What the task asks:
Beginning at the top of the entries below, retype each line exactly until the line containing "string is a" has been written out; include no pictures and no later lines.

(Stored data entries)
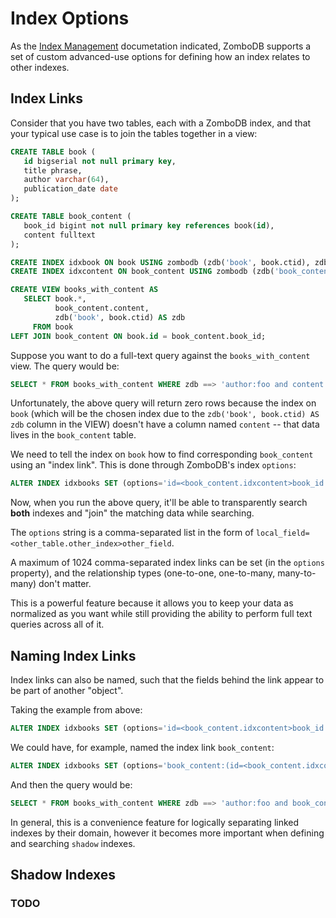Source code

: # Index Options

As the [Index Management](INDEX-MANAGEMENT.md) documetation indicated, ZomboDB supports a set of custom advanced-use options for defining how an index relates to other indexes.


## Index Links

Consider that you have two tables, each with a ZomboDB index, and that your typical use case is to join the tables together in a view:

```sql
CREATE TABLE book (
   id bigserial not null primary key,
   title phrase,
   author varchar(64),
   publication_date date
);

CREATE TABLE book_content (
   book_id bigint not null primary key references book(id),
   content fulltext
);

CREATE INDEX idxbook ON book USING zombodb (zdb('book', book.ctid), zdb(book)) WITH (url='http://localhost:9200/');
CREATE INDEX idxcontent ON book_content USING zombodb (zdb('book_content', book_content.ctid), zdb(book_content)) WITH (url='http://localhost:9200/');

CREATE VIEW books_with_content AS 
   SELECT book.*, 
          book_content.content,
          zdb('book', book.ctid) AS zdb
     FROM book
LEFT JOIN book_content ON book.id = book_content.book_id;

```

Suppose you want to do a full-text query against the `books_with_content` view.  The query would be:

```sql
SELECT * FROM books_with_content WHERE zdb ==> 'author:foo and content:(beer w/3 wine w/30 cheese and food)';
```

Unfortunately, the above query will return zero rows because the index on `book` (which will be the chosen index due to the `zdb('book', book.ctid) AS zdb` column in the VIEW) doesn't have a column named `content` -- that data lives in the `book_content` table.

We need to tell the index on `book` how to find corresponding `book_content` using an "index link".  This is done through ZomboDB's index `options`:

```sql
ALTER INDEX idxbooks SET (options='id=<book_content.idxcontent>book_id');
```

Now, when you run the above query, it'll be able to transparently search **both** indexes and "join" the matching data while searching.

The `options` string is a comma-separated list in the form of `local_field=<other_table.other_index>other_field`.

A maximum of 1024 comma-separated index links can be set (in the `options` property), and the relationship types (one-to-one, one-to-many, many-to-many) don't matter.

This is a powerful feature because it allows you to keep your data as normalized as you want while still providing the ability to perform full text queries across all of it.

## Naming Index Links

Index links can also be named, such that the fields behind the link appear to be part of another "object".

Taking the example from above:

```sql
ALTER INDEX idxbooks SET (options='id=<book_content.idxcontent>book_id');
```

We could have, for example, named the index link `book_content`:

```sql
ALTER INDEX idxbooks SET (options='book_content:(id=<book_content.idxcontent>book_id)');
```

And then the query would be:

```sql
SELECT * FROM books_with_content WHERE zdb ==> 'author:foo and book_content.content:(beer w/3 wine w/30 cheese and food)';
```

In general, this is a convenience feature for logically separating linked indexes by their domain, however it becomes more important when defining and searching `shadow` indexes.

## Shadow Indexes

### TODO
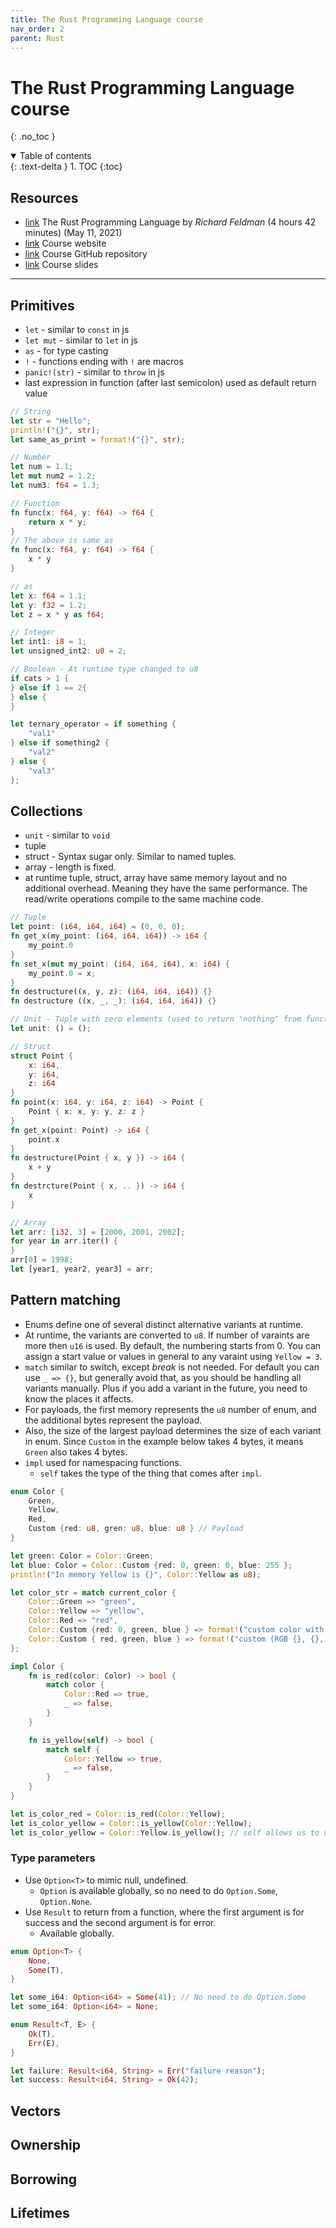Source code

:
 ```yaml
---
title: The Rust Programming Language course
nav_order: 2
parent: Rust
---
```


<!-- prettier-ignore-start -->
# The Rust Programming Language course
{: .no_toc }

<details open markdown="block">
  <summary>
    Table of contents
  </summary>
  {: .text-delta }
1. TOC
{:toc}
</details>

<!-- prettier-ignore-end -->

## Resources

-   [link](https://frontendmasters.com/courses/rust/) The Rust Programming Language by _Richard Feldman_ (4 hours 42 minutes) (May 11, 2021)
-   [link](https://rtfeldman-rust-workshop.netlify.app/) Course website
-   [link](https://github.com/rtfeldman/rust-1.51-workshop) Course GitHub repository
-   [link](https://docs.google.com/presentation/d/1kkTsCrMIVtxYef9T7SV-MWS-nQlnmTniAGaTl6L9Fe4) Course slides

---

## Primitives

-   `let` - similar to `const` in js
-   `let mut` - similar to `let` in js
-   `as` - for type casting
-   `!` - functions ending with `!` are macros
-   `panic!(str)` - similar to `throw` in js
-   last expression in function (after last semicolon) used as default return value

```rust
// String
let str = "Hello";
println!("{}", str);
let same_as_print = format!("{}", str);

// Number
let num = 1.1;
let mut num2 = 1.2;
let num3: f64 = 1.3;

// Function
fn func(x: f64, y: f64) -> f64 {
    return x * y;
}
// The above is same as
fn func(x: f64, y: f64) -> f64 {
    x * y
}

// as
let x: f64 = 1.1;
let y: f32 = 1.2;
let z = x * y as f64;

// Integer
let int1: i8 = 1;
let unsigned_int2: u8 = 2;

// Boolean - At runtime type changed to u8
if cats > 1 {
} else if 1 == 2{
} else {
}

let ternary_operator = if something {
    "val1"
} else if something2 {
    "val2"
} else {
    "val3"
};
```

## Collections

-   `unit` - similar to `void`
-   tuple
-   struct - Syntax sugar only. Similar to named tuples.
-   array - length is fixed.
-   at runtime tuple, struct, array have same memory layout and no additional overhead. Meaning they have the same performance. The read/write operations compile to the same machine code.

```rust
// Tuple
let point: (i64, i64, i64) = (0, 0, 0);
fn get_x(my_point: (i64, i64, i64)) -> i64 {
    my_point.0
}
fn set_x(mut my_point: (i64, i64, i64), x: i64) {
    my_point.0 = x;
}
fn destructure((x, y, z): (i64, i64, i64)) {}
fn destructure ((x, _, _): (i64, i64, i64)) {}

// Unit - Tuple with zero elements (used to return "nothing" from functions)
let unit: () = ();

// Struct
struct Point {
    x: i64,
    y: i64,
    z: i64
}
fn point(x: i64, y: i64, z: i64) -> Point {
    Point { x: x, y: y, z: z }
}
fn get_x(point: Point) -> i64 {
    point.x
}
fn destructure(Point { x, y }) -> i64 {
    x + y
}
fn destrcture(Point { x, .. }) -> i64 {
    x
}

// Array
let arr: [i32, 3] = [2000, 2001, 2002];
for year in arr.iter() {
}
arr[0] = 1998;
let [year1, year2, year3] = arr;
```

## Pattern matching

-   Enums define one of several distinct alternative variants at runtime.
-   At runtime, the variants are converted to `u8`. If number of varaints are more then `u16` is used. By default, the numbering starts from 0. You can assign a start value or values in general to any varaint using `Yellow = 3`.
-   `match` similar to switch, except _break_ is not needed. For default you can use `_ => {}`, but generally avoid that, as you should be handling all variants manually. Plus if you add a variant in the future, you need to know the places it affects.
-   For payloads, the first memory represents the `u8` number of enum, and the additional bytes represent the payload.
-   Also, the size of the largest payload determines the size of each variant in enum. Since `Custom` in the example below takes 4 bytes, it means `Green` also takes 4 bytes.
-   `impl` used for namespacing functions.
    -   `self` takes the type of the thing that comes after `impl`.

```rust
enum Color {
    Green,
    Yellow,
    Red,
    Custom {red: u8, gren: u8, blue: u8 } // Payload
}

let green: Color = Color::Green;
let blue: Color = Color::Custom {red: 0, green: 0, blue: 255 };
println!("In memory Yellow is {}", Color::Yellow as u8);

let color_str = match current_color {
    Color::Green => "green",
    Color::Yellow => "yellow",
    Color::Red => "red",
    Color::Custom {red: 0, green, blue } => format!("custom color with no red (RGB 0, {}, {})", green, blue),
    Color::Custom { red, green, blue } => format!("custom (RGB {}, {}, {})", red, green, blue),
};

impl Color {
    fn is_red(color: Color) -> bool {
        match color {
            Color::Red => true,
            _ => false,
        }
    }

    fn is_yellow(self) -> bool {
        match self {
            Color::Yellow => true,
            _ => false,
        }
    }
}

let is_color_red = Color::is_red(Color::Yellow);
let is_color_yellow = Color::is_yellow(Color::Yellow);
let is_color_yellow = Color::Yellow.is_yellow(); // self allows us to uss method-calling syntax
```

### Type parameters

-   Use `Option<T>` to mimic null, undefined.
    -   `Option` is available globally, so no need to do `Option.Some`, `Option.None`.
-   Use `Result` to return from a function, where the first argument is for success and the second argument is for error.
    -   Available globally.

```rust
enum Option<T> {
    None,
    Some(T),
}

let some_i64: Option<i64> = Some(41); // No need to do Option.Some
let some_i64: Option<i64> = None;
```

```rust
enum Result<T, E> {
    Ok(T),
    Err(E),
}

let failure: Result<i64, String> = Err("failure reason");
let success: Result<i64, String> = Ok(42);
```

## Vectors

## Ownership

## Borrowing

## Lifetimes
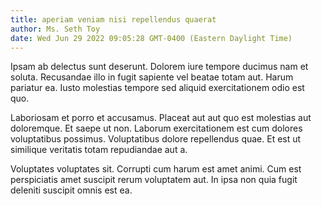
 ```yaml
---
title: aperiam veniam nisi repellendus quaerat
author: Ms. Seth Toy
date: Wed Jun 29 2022 09:05:28 GMT-0400 (Eastern Daylight Time)
---
```

Ipsam ab delectus sunt deserunt. Dolorem iure tempore ducimus nam et soluta. Recusandae illo in fugit sapiente vel beatae totam aut. Harum pariatur ea. Iusto molestias tempore sed aliquid exercitationem odio est quo.

 Laboriosam et porro et accusamus. Placeat aut aut quo est molestias aut doloremque. Et saepe ut non. Laborum exercitationem est cum dolores voluptatibus possimus. Voluptatibus dolore repellendus quae. Et est ut similique veritatis totam repudiandae aut a.

 Voluptates voluptates sit. Corrupti cum harum est amet animi. Cum est perspiciatis amet suscipit rerum voluptatem aut. In ipsa non quia fugit deleniti suscipit omnis est ea.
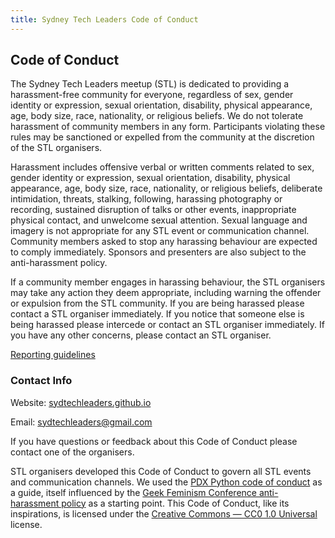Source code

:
 ```yaml
---
title: Sydney Tech Leaders Code of Conduct
---
```


## Code of Conduct
The Sydney Tech Leaders meetup (STL) is dedicated to providing a harassment-free community for everyone, regardless of sex, gender identity or expression, sexual orientation, disability, physical appearance, age, body size, race, nationality, or religious beliefs. We do not tolerate harassment of community members in any form. Participants violating these rules may be sanctioned or expelled from the community at the discretion of the STL organisers.

Harassment includes offensive verbal or written comments related to sex, gender identity or expression, sexual orientation, disability, physical appearance, age, body size, race, nationality, or religious beliefs, deliberate intimidation, threats, stalking, following, harassing photography or recording, sustained disruption of talks or other events, inappropriate physical contact, and unwelcome sexual attention. Sexual language and imagery is not appropriate for any STL event or communication channel. Community members asked to stop any harassing behaviour are expected to comply immediately. Sponsors and presenters are also subject to the anti-harassment policy.

If a community member engages in harassing behaviour, the STL organisers may take any action they deem appropriate, including warning the offender or expulsion from the STL community. If you are being harassed please contact a STL organiser immediately. If you notice that someone else is being harassed please intercede or contact an STL organiser immediately. If you have any other concerns, please contact an STL organiser.

[Reporting guidelines](/coc_reporting)

### Contact Info
Website: [sydtechleaders.github.io](https://sydtechleaders.github.io)

Email: [sydtechleaders@gmail.com](mailto:sydtechleaders@gmail.com)



If you have questions or feedback about this Code of Conduct please contact one of the organisers.

STL organisers developed this Code of Conduct to govern all STL events and communication channels. We used the [PDX Python code of conduct](https://www.meetup.com/pdxpython/pages/12061872/Code_of_Conduct/) as a guide, itself influenced by the [Geek Feminism Conference anti-harassment policy](http://geekfeminism.wikia.com/wiki/Conference_anti-harassment/Policy) as a starting point. This Code of Conduct, like its inspirations, is licensed under the [Creative Commons — CC0 1.0 Universal](http://creativecommons.org/publicdomain/zero/1.0/) license.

Solution for this task:
Source code

: # Index Options

As the [Index Management](INDEX-MANAGEMENT.md) documetation indicated, ZomboDB supports a set of custom advanced-use options for defining how an index relates to other indexes.


## Index Links

Consider that you have two tables, each with a ZomboDB index, and that your typical use case is to join the tables together in a view:

```sql
CREATE TABLE book (
   id bigserial not null primary key,
   title phrase,
   author varchar(64),
   publication_date date
);

CREATE TABLE book_content (
   book_id bigint not null primary key references book(id),
   content fulltext
);

CREATE INDEX idxbook ON book USING zombodb (zdb('book', book.ctid), zdb(book)) WITH (url='http://localhost:9200/');
CREATE INDEX idxcontent ON book_content USING zombodb (zdb('book_content', book_content.ctid), zdb(book_content)) WITH (url='http://localhost:9200/');

CREATE VIEW books_with_content AS 
   SELECT book.*, 
          book_content.content,
          zdb('book', book.ctid) AS zdb
     FROM book
LEFT JOIN book_content ON book.id = book_content.book_id;

```

Suppose you want to do a full-text query against the `books_with_content` view.  The query would be:

```sql
SELECT * FROM books_with_content WHERE zdb ==> 'author:foo and content:(beer w/3 wine w/30 cheese and food)';
```

Unfortunately, the above query will return zero rows because the index on `book` (which will be the chosen index due to the `zdb('book', book.ctid) AS zdb` column in the VIEW) doesn't have a column named `content` -- that data lives in the `book_content` table.

We need to tell the index on `book` how to find corresponding `book_content` using an "index link".  This is done through ZomboDB's index `options`:

```sql
ALTER INDEX idxbooks SET (options='id=<book_content.idxcontent>book_id');
```

Now, when you run the above query, it'll be able to transparently search **both** indexes and "join" the matching data while searching.

The `options` string is a comma-separated list in the form of `local_field=<other_table.other_index>other_field`.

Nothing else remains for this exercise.